### About this exercise
Lines in the following data that contain the string "findResults" are to be counted. Report only their number.

Records from a data source:
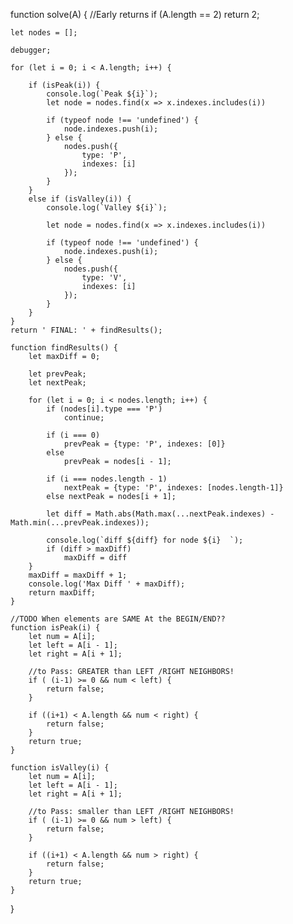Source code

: function solve(A) {
    //Early returns
    if (A.length == 2)
        return 2;

    let nodes = [];

    debugger;

    for (let i = 0; i < A.length; i++) {

        if (isPeak(i)) {
            console.log(`Peak ${i}`);
            let node = nodes.find(x => x.indexes.includes(i))

            if (typeof node !== 'undefined') {
                node.indexes.push(i);
            } else {
                nodes.push({
                    type: 'P',
                    indexes: [i]
                });
            }
        }
        else if (isValley(i)) {
            console.log(`Valley ${i}`);

            let node = nodes.find(x => x.indexes.includes(i))

            if (typeof node !== 'undefined') {
                node.indexes.push(i);
            } else {
                nodes.push({
                    type: 'V',
                    indexes: [i]
                });
            }
        }
    }
    return ' FINAL: ' + findResults();

    function findResults() {
        let maxDiff = 0;

        let prevPeak;
        let nextPeak;

        for (let i = 0; i < nodes.length; i++) {
            if (nodes[i].type === 'P')
                continue;

            if (i === 0)
                prevPeak = {type: 'P', indexes: [0]}
            else
                prevPeak = nodes[i - 1];

            if (i === nodes.length - 1)
                nextPeak = {type: 'P', indexes: [nodes.length-1]}
            else nextPeak = nodes[i + 1];

            let diff = Math.abs(Math.max(...nextPeak.indexes) - Math.min(...prevPeak.indexes));

            console.log(`diff ${diff} for node ${i}  `);
            if (diff > maxDiff)
                maxDiff = diff
        }
        maxDiff = maxDiff + 1;
        console.log('Max Diff ' + maxDiff);
        return maxDiff;
    }

    //TODO When elements are SAME At the BEGIN/END??
    function isPeak(i) {
        let num = A[i];
        let left = A[i - 1];
        let right = A[i + 1];

        //to Pass: GREATER than LEFT /RIGHT NEIGHBORS!
        if ( (i-1) >= 0 && num < left) {
            return false;
        }

        if ((i+1) < A.length && num < right) {
            return false;
        }
        return true;
    }

    function isValley(i) {
        let num = A[i];
        let left = A[i - 1];
        let right = A[i + 1];

        //to Pass: smaller than LEFT /RIGHT NEIGHBORS!
        if ( (i-1) >= 0 && num > left) {
            return false;
        }

        if ((i+1) < A.length && num > right) {
            return false;
        }
        return true;
    }


}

### Result below
2